Activity:
Word for word, transcribe the data below from the line with "message: ASSIGN as.Date" to the line with "conceptual framework for", keeping both of those lines.

Items listed in a dataset:
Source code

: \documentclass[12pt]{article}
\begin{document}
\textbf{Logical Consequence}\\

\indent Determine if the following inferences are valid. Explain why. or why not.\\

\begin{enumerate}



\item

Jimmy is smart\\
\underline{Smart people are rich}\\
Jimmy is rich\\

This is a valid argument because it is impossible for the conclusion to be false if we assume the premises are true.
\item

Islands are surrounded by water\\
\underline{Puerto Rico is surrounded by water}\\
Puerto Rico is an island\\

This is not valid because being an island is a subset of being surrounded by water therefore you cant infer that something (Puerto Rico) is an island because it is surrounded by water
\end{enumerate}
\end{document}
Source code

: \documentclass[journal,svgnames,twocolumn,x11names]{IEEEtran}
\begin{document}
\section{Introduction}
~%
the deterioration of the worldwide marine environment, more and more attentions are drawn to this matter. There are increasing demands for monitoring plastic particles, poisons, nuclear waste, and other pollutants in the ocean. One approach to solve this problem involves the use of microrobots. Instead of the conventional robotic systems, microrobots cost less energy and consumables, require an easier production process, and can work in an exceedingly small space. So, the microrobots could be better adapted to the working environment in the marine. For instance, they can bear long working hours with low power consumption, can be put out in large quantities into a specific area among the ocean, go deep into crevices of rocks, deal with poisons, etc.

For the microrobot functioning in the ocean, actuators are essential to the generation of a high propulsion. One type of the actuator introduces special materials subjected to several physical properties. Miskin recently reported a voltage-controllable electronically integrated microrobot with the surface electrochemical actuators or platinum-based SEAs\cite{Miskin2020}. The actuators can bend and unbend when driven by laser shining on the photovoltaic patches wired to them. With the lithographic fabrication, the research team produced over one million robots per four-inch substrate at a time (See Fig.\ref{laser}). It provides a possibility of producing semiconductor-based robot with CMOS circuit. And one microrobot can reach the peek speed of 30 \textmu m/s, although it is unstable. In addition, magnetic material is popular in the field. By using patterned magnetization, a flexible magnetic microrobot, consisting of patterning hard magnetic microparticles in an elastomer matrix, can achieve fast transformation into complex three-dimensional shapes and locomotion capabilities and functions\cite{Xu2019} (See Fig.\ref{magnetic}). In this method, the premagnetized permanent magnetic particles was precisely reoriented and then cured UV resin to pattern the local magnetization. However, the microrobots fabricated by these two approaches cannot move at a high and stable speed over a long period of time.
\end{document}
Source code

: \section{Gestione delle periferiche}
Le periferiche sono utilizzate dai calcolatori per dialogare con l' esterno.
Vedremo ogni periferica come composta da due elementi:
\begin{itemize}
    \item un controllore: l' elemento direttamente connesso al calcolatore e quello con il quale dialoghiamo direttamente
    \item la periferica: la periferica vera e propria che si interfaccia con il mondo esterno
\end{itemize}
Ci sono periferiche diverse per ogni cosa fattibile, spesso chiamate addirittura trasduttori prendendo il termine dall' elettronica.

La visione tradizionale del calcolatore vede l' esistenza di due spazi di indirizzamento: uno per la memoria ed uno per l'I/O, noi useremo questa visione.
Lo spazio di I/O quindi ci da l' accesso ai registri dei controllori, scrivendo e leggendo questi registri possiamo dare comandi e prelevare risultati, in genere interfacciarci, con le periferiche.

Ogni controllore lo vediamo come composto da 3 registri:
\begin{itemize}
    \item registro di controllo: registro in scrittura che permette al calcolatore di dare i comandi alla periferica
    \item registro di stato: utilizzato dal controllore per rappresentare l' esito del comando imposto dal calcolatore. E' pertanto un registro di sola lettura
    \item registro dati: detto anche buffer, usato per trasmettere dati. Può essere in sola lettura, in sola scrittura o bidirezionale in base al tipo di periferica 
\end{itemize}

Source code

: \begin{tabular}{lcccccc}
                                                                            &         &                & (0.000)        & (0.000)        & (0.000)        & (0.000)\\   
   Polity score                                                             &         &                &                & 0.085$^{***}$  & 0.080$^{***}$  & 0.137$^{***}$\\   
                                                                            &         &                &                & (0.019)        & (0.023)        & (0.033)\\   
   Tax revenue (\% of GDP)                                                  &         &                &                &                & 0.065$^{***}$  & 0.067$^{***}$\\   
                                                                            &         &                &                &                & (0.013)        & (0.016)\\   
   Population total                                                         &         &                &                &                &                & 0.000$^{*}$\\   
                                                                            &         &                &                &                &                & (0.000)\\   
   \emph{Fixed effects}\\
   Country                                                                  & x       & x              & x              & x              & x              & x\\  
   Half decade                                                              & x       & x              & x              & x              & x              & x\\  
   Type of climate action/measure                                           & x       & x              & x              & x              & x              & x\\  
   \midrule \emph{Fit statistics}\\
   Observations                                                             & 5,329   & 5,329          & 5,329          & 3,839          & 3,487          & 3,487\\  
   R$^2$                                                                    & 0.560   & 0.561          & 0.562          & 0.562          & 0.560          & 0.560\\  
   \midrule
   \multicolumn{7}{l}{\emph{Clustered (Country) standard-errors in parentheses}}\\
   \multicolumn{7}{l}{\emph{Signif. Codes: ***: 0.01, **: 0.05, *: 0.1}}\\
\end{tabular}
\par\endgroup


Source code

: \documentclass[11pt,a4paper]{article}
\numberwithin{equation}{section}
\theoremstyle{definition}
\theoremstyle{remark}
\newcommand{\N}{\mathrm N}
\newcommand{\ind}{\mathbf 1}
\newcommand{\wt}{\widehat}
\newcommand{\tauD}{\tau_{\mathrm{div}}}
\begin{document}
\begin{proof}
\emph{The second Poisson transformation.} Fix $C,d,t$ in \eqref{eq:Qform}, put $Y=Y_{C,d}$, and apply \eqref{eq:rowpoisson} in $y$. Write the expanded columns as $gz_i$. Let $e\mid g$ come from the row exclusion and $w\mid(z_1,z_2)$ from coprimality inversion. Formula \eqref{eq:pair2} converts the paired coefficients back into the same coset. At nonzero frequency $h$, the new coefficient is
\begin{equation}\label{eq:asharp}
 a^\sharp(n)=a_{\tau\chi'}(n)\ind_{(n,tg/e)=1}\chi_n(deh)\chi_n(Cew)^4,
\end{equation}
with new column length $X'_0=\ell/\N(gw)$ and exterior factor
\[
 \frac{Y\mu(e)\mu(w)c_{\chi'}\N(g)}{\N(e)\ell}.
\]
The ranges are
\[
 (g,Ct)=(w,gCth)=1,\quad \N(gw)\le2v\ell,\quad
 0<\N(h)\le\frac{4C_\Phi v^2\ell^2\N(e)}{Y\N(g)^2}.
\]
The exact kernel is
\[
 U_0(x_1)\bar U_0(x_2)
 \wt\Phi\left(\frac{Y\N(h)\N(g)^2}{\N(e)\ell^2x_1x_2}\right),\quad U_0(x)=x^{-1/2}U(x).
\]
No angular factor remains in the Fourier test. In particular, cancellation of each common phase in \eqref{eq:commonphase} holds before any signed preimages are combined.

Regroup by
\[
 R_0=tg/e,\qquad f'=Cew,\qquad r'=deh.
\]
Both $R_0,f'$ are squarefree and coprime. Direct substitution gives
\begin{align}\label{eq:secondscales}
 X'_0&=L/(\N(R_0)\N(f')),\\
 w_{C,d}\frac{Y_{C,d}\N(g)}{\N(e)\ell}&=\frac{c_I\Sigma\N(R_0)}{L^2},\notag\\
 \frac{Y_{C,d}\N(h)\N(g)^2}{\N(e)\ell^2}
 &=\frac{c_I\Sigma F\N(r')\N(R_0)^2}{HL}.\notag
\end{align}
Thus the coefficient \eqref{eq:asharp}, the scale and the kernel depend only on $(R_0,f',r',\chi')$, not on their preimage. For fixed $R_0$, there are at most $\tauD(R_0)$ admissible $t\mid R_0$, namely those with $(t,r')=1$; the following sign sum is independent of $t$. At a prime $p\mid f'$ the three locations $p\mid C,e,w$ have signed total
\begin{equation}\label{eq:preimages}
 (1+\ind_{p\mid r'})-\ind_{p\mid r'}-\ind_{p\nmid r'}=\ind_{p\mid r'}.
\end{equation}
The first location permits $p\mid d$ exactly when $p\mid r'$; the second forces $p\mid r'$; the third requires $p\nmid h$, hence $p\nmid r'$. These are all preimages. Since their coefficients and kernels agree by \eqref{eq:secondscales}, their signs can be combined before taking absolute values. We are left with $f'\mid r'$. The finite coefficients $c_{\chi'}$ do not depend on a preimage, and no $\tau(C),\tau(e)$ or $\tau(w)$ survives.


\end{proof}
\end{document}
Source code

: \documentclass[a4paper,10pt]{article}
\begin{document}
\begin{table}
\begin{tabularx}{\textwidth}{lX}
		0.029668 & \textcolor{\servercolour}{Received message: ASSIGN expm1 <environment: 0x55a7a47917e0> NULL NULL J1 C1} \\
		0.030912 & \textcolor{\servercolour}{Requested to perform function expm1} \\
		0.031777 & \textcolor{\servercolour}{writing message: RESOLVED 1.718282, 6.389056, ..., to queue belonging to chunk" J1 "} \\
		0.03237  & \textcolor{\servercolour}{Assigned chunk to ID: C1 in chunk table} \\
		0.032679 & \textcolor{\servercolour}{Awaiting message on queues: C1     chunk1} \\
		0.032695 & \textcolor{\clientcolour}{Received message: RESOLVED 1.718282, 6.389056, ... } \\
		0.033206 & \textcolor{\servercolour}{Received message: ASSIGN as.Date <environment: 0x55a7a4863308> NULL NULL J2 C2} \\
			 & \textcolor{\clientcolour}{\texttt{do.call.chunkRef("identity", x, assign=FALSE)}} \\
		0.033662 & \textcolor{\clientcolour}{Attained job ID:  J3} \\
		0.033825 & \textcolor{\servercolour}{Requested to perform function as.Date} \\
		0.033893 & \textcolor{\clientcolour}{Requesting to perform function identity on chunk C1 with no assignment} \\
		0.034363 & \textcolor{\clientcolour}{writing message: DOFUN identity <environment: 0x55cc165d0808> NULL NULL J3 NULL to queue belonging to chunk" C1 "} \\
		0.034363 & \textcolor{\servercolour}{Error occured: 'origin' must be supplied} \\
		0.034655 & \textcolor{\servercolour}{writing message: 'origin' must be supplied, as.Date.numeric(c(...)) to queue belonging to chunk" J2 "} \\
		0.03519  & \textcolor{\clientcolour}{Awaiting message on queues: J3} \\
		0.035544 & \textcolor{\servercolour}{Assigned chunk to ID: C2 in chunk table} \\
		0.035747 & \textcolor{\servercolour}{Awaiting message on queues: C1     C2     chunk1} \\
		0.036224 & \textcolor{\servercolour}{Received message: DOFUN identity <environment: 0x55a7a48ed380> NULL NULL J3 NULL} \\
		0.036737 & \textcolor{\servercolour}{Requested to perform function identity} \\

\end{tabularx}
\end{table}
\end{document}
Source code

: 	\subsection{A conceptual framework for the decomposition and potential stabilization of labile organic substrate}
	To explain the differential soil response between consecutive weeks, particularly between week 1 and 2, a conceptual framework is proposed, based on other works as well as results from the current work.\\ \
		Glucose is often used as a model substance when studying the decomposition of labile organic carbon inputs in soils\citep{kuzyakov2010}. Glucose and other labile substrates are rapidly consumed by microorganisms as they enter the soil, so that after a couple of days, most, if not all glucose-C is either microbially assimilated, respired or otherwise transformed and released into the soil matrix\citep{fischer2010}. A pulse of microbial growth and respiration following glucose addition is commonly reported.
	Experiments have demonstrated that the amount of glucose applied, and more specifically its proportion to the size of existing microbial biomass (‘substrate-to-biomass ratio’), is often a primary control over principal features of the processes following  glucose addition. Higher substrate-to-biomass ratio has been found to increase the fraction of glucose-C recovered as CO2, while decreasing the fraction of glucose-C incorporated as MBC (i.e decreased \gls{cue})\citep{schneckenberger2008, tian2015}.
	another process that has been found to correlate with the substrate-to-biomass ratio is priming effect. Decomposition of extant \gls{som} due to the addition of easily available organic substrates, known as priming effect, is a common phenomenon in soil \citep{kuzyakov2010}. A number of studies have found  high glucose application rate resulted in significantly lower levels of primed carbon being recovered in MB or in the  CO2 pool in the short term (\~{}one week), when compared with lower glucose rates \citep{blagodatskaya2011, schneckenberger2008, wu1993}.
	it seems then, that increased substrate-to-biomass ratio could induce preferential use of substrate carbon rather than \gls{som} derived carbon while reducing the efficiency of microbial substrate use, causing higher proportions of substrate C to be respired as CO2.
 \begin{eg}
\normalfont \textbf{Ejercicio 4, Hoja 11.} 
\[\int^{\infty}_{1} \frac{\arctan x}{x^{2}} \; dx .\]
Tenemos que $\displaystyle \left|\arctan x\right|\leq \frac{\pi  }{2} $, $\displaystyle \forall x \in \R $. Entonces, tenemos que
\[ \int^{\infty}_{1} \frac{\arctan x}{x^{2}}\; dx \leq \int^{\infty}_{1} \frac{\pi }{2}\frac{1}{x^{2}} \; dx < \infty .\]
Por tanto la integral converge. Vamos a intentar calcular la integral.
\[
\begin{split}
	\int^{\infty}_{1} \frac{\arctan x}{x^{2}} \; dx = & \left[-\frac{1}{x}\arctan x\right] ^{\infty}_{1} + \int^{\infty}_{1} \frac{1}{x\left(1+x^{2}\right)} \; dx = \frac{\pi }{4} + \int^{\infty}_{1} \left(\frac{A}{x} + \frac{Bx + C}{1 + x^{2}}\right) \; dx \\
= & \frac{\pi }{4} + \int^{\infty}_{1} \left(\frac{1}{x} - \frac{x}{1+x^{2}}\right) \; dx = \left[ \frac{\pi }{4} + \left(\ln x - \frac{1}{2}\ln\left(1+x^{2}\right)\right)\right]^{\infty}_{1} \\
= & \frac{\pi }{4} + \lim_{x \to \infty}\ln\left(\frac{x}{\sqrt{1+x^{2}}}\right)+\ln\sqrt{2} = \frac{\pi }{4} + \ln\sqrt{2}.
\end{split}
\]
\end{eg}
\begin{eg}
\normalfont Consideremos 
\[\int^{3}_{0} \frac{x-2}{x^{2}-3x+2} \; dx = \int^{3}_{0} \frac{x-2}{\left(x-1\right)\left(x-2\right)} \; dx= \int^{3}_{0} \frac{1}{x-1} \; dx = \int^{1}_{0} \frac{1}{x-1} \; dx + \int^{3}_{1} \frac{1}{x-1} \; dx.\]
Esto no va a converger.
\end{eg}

Answer for the task:
		0.033206 & \textcolor{\servercolour}{Received message: ASSIGN as.Date <environment: 0x55a7a4863308> NULL NULL J2 C2} \\
			 & \textcolor{\clientcolour}{\texttt{do.call.chunkRef("identity", x, assign=FALSE)}} \\
		0.033662 & \textcolor{\clientcolour}{Attained job ID:  J3} \\
		0.033825 & \textcolor{\servercolour}{Requested to perform function as.Date} \\
		0.033893 & \textcolor{\clientcolour}{Requesting to perform function identity on chunk C1 with no assignment} \\
		0.034363 & \textcolor{\clientcolour}{writing message: DOFUN identity <environment: 0x55cc165d0808> NULL NULL J3 NULL to queue belonging to chunk" C1 "} \\
		0.034363 & \textcolor{\servercolour}{Error occured: 'origin' must be supplied} \\
		0.034655 & \textcolor{\servercolour}{writing message: 'origin' must be supplied, as.Date.numeric(c(...)) to queue belonging to chunk" J2 "} \\
		0.03519  & \textcolor{\clientcolour}{Awaiting message on queues: J3} \\
		0.035544 & \textcolor{\servercolour}{Assigned chunk to ID: C2 in chunk table} \\
		0.035747 & \textcolor{\servercolour}{Awaiting message on queues: C1     C2     chunk1} \\
		0.036224 & \textcolor{\servercolour}{Received message: DOFUN identity <environment: 0x55a7a48ed380> NULL NULL J3 NULL} \\
		0.036737 & \textcolor{\servercolour}{Requested to perform function identity} \\

\end{tabularx}
\end{table}
\end{document}
Source code

: 	\subsection{A conceptual framework for the decomposition and potential stabilization of labile organic substrate}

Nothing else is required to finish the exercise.